At once masculine and feminine, friendly and formal, and chic and sexy, Halston perfume for women embodies the mixed-crowd ethos of the Studio 54 denizens who wore it. Steve Rubell, co-owner of the legendary late-1970s, early-1980s discothèque, was famous for letting beautiful unknowns past the velvet ropes to hobnob with the celebrities who had debaucherous fun there: Jack, Angelica, Andy, Bianca, Liz, Liza, Calvin, Brooke (Astor and Shields), et al.

Like the nightclub its namesake helped make famous, Halston perfume is less interested in who comes to its party than that everyone, because they look like they’re having fun, looks beautiful.

Green, fruity, floral, fresh, spiced, mossy, and woody (talk about a mixed crowd!), Halston for women typifies late-1970s fashion when simplicity—thanks, in part, to Roy Halston—was chic. Its somewhat austere green/mossy/chypre soul has done a bump of coke and decided to put on some lip gloss and a slinky Halston column dress and dance the night away.

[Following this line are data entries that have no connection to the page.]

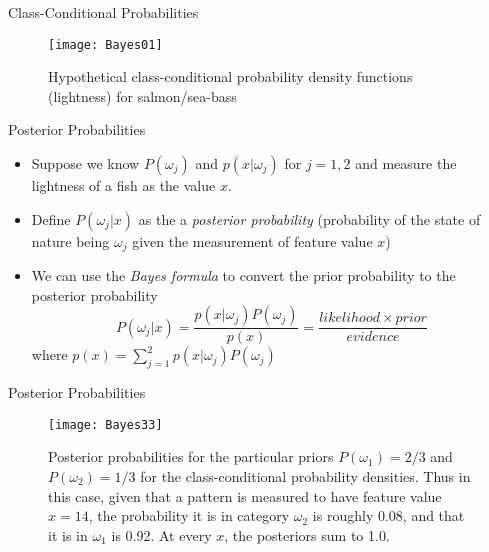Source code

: \begin{frame}{Class-Conditional Probabilities}
\begin{figure}
\texttt{[image: Bayes01]}
\caption{Hypothetical class-conditional probability density functions (lightness) for salmon/sea-bass}
\end{figure}
\end{frame}

\begin{frame}{Posterior Probabilities}
\begin{itemize}
\item Suppose we know $P(\omega_j)$ and $p(x|\omega_j)$ for $j=1,2$ and measure the lightness of a fish as the value $x$.
\item Define $P(\omega_j|x)$ as the a \textit{\color{mycolor1}posterior probability} (probability of the state of nature being $\omega_j$ given the measurement of feature value $x$)
\item We can use the \textit{\color{mycolor1}Bayes formula} to convert the prior probability to the posterior probability
\begin{equation}
\boxed{P({\omega_j}|x) = \frac{{p(x|{\omega_j})P({\omega_j})}}{{p(x)}} = \frac{{likelihood \times prior}}{{evidence}}\nonumber}
\end{equation}
where $p(x) = \sum\limits_{j = 1}^2 {p(x|{\omega_j})P({\omega_j})} $
\end{itemize}
\end{frame}

\begin{frame}{Posterior Probabilities}
\begin{figure}
\texttt{[image: Bayes33]}
\caption{ Posterior probabilities for the particular priors $P(\omega_1) = 2/3$ and $P(\omega_2 ) =1/3$ for the class-conditional probability densities. Thus in this case,
given that a pattern is measured to have feature value $x = 14$, the probability it is in category $\omega_2$ is roughly 0.08, and that it is in $\omega_1$ is 0.92. At every $x$, the posteriors
sum to 1.0.}
\end{figure}
\end{frame}

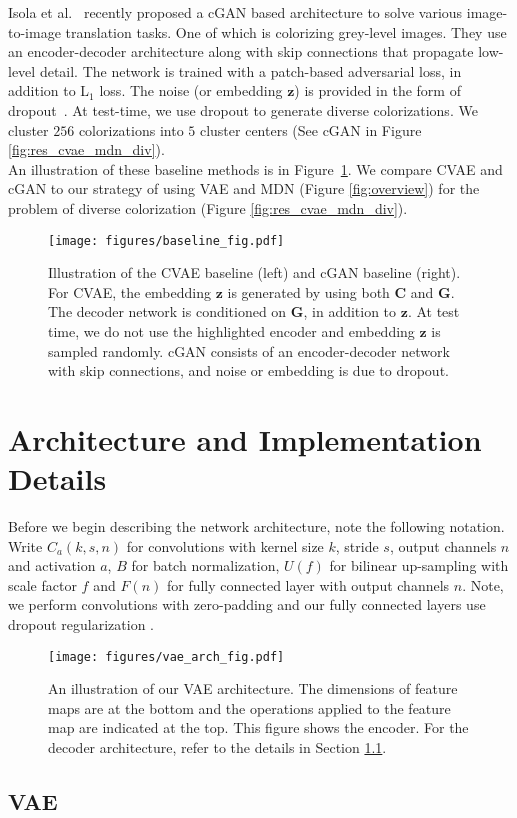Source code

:\documentclass[10pt,twocolumn,letterpaper]{article}
\begin{document}
 Isola et al.~\cite{Isola} recently
proposed a cGAN based architecture to solve various image-to-image translation tasks.
One of which is colorizing grey-level images. They use an encoder-decoder architecture
along with skip connections that propagate low-level detail. The network is trained
with a patch-based adversarial loss, in addition to L$_{1}$ loss. The noise 
(or embedding $\mathbf{z}$) is provided in the form of dropout~\cite{Srivastava}. 
At test-time, we use dropout to generate diverse colorizations. We cluster
$256$ colorizations into $5$ cluster centers (See cGAN in 
Figure \ref{fig:res_cvae_mdn_div}). \\

An illustration of these baseline methods is in Figure~\ref{fig:baseline}. We compare 
CVAE and cGAN to our strategy of using VAE and MDN (Figure \ref{fig:overview}) for the 
problem of diverse colorization (Figure \ref{fig:res_cvae_mdn_div}).

\begin{figure}[t]
\centering
\texttt{[image: figures/baseline\_fig.pdf]}
\caption{Illustration of the CVAE baseline (left) and cGAN baseline (right). For CVAE, the
embedding $\mathbf{z}$ is generated by using both $\mathbf{C}$ and $\mathbf{G}$. The decoder
network is conditioned on $\mathbf{G}$, in addition to $\mathbf{z}$. At test time, we
do not use the highlighted encoder and embedding $\mathbf{z}$ is sampled randomly. 
cGAN consists of an encoder-decoder network with skip connections, and noise or 
embedding is due to dropout.} 
\label{fig:baseline} 
\end{figure}
\section{Architecture and Implementation Details} Before we begin describing the network architecture, note
the following notation. Write $C_{a}(k, s, n)$ for convolutions with kernel size 
$k$, stride $s$, output channels $n$ and activation $a$, $B$ for batch 
normalization, $U(f)$ for bilinear up-sampling with scale factor $f$ and 
$F(n)$ for fully connected layer with output channels $n$. Note, we perform
convolutions with zero-padding and our fully connected layers use dropout
regularization \cite{Srivastava}. \\

\begin{figure}[t]
\centering
\texttt{[image: figures/vae\_arch\_fig.pdf]}
\caption{An illustration of our VAE architecture. The dimensions of feature maps are at
the bottom and the operations applied to the feature map are indicated at the top. This 
figure shows the encoder. For the decoder architecture, refer to the details in 
Section \ref{sec:arch_vae}.} 
\label{fig:vae_arch} 
\end{figure}\subsection{VAE}\label{sec:arch_vae}
\end{document}
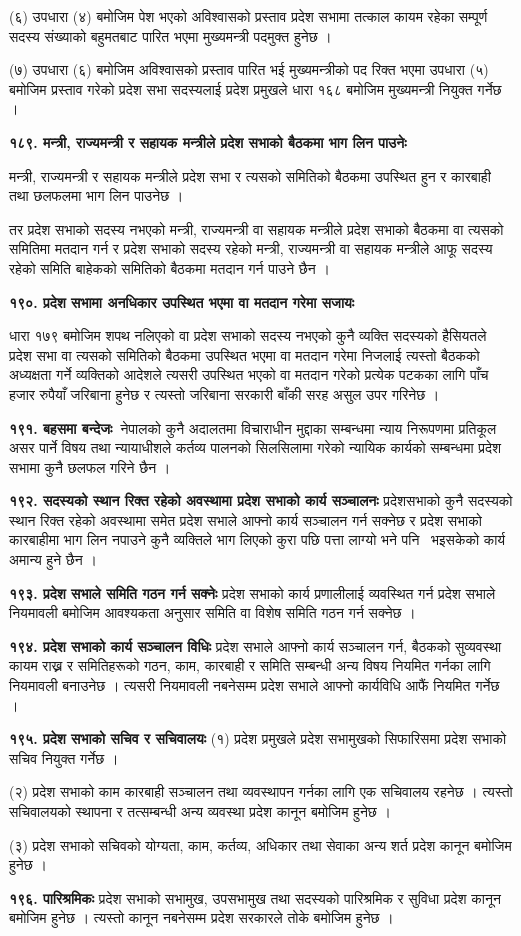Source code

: (६) उपधारा (४) बमोजिम पेश भएको अविश्वासको प्रस्ताव प्रदेश सभामा तत्काल कायम रहेका सम्पूर्ण सदस्य संख्याको बहुमतबाट पारित
भएमा मुख्यमन्त्री पदमुक्त हुनेछ ।

(७) उपधारा (६) बमोजिम अविश्वासको प्रस्ताव पारित भई मुख्यमन्त्रीको पद रिक्त भएमा उपधारा (५) बमोजिम प्रस्ताव गरेको प्रदेश सभा सदस्यलाई प्रदेश प्रमुखले धारा १६८ बमोजिम मुख्यमन्त्री नियुक्त गर्नेछ ।

\textbf{१८९. मन्त्री, राज्यमन्त्री र सहायक मन्त्रीले प्रदेश सभाको बैठकमा भाग लिन पाउनेः}

मन्त्री, राज्यमन्त्री र सहायक मन्त्रीले प्रदेश सभा र त्यसको समितिको बैठकमा उपस्थित हुन र कारबाही तथा छलफलमा भाग लिन
पाउनेछ ।

तर प्रदेश सभाको सदस्य नभएको मन्त्री, राज्यमन्त्री वा सहायक मन्त्रीले प्रदेश सभाको बैठकमा वा त्यसको समितिमा मतदान गर्न र प्रदेश
सभाको सदस्य रहेको मन्त्री, राज्यमन्त्री वा सहायक मन्त्रीले आफू सदस्य रहेको समिति बाहेकको समितिको बैठकमा मतदान गर्न पाउने छैन ।

\textbf{१९०. प्रदेश सभामा अनधिकार उपस्थित भएमा वा मतदान गरेमा सजायः}

धारा १७९ बमोजिम शपथ नलिएको वा प्रदेश सभाको सदस्य नभएको कुनै व्यक्ति सदस्यको हैसियतले प्रदेश सभा वा त्यसको समितिको बैठकमा उपस्थित भएमा वा मतदान गरेमा निजलाई त्यस्तो बैठकको अध्यक्षता गर्ने व्यक्तिको आदेशले त्यसरी उपस्थित भएको वा मतदान गरेको प्रत्येक पटकका लागि पाँच हजार रुपैयाँ जरिबाना हुनेछ र त्यस्तो जरिबाना सरकारी बाँकी सरह असुल उपर गरिनेछ ।

\textbf{१९१. बहसमा बन्देजः }नेपालको कुनै अदालतमा विचाराधीन मुद्दाका सम्बन्धमा न्याय निरूपणमा प्रतिकूल असर पार्ने विषय तथा न्यायाधीशले कर्तव्य पालनको सिलसिलामा गरेको न्यायिक कार्यको सम्बन्धमा प्रदेश सभामा कुनै छलफल गरिने छैन ।

\textbf{१९२. सदस्यको स्थान रिक्त रहेको अवस्थामा प्रदेश सभाको कार्य सञ्चालनः} प्रदेशसभाको कुनै सदस्यको स्थान रिक्त रहेको अवस्थामा समेत प्रदेश सभाले आफ्नो कार्य सञ्चालन गर्न सक्नेछ र प्रदेश सभाको कारबाहीमा भाग लिन नपाउने कुनै व्यक्तिले भाग लिएको कुरा पछि पत्ता लाग्यो भने पनि  भइसकेको कार्य अमान्य हुने छैन ।

\textbf{१९३. प्रदेश सभाले समिति गठन गर्न सक्नेः} प्रदेश सभाको कार्य प्रणालीलाई व्यवस्थित गर्न प्रदेश सभाले नियमावली बमोजिम आवश्यकता अनुसार समिति वा विशेष समिति गठन गर्न सक्नेछ ।

\textbf{१९४. प्रदेश सभाको कार्य सञ्चालन विधिः} प्रदेश सभाले आफ्नो कार्य सञ्चालन गर्न, बैठकको सुव्यवस्था कायम राख्न र समितिहरूको गठन, काम, कारबाही र समिति सम्बन्धी अन्य विषय नियमित गर्नका लागि नियमावली बनाउनेछ । त्यसरी नियमावली नबनेसम्म प्रदेश सभाले आफ्नो कार्यविधि आफैं नियमित गर्नेछ ।

\textbf{१९५. प्रदेश सभाको सचिव र सचिवालयः} (१) प्रदेश प्रमुखले प्रदेश सभामुखको सिफारिसमा प्रदेश सभाको सचिव नियुक्त गर्नेछ ।

(२) प्रदेश सभाको काम कारबाही सञ्चालन तथा व्यवस्थापन गर्नका लागि एक सचिवालय रहनेछ । त्यस्तो सचिवालयको स्थापना र तत्सम्बन्धी अन्य व्यवस्था प्रदेश कानून बमोजिम हुनेछ ।

(३) प्रदेश सभाको सचिवको योग्यता, काम, कर्तव्य, अधिकार तथा सेवाका अन्य शर्त प्रदेश कानून बमोजिम हुनेछ ।

\textbf{१९६. पारिश्रमिकः} प्रदेश सभाको सभामुख, उपसभामुख तथा सदस्यको पारिश्रमिक र सुविधा प्रदेश कानून बमोजिम हुनेछ । त्यस्तो कानून नबनेसम्म प्रदेश सरकारले तोके बमोजिम हुनेछ ।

The chypre category, like the ideal 1970s woman, is on the verge of androgyny. Flanked by bitter, herbaceous green and mint on one side and woods and oakmoss on the other, the “feminine” fruit-floral peach-rose-jasmine heart of Halston is like a woman’s body in one of those fabuous “Le Smoking” suits YSL made famous for women in the 1970s. Hours into Halston’s drydown, I smell an artifact of the past: a whiff of the powdery Doublemint gum wrapper, sweetly scenting Halston with its mint and refreshing its base of resins, moss, woods, and warm amber.

Even the famous Halston bottle has a chic lineage. Designed by Elsa Peretti, model turned interior designer turned jewelry designer for Tiffany’s in the 1970s, the biomorphic bottle is modern in its stark simplicity and soft with its curves, like her famous teardrop-heart necklace and thumbprint ring.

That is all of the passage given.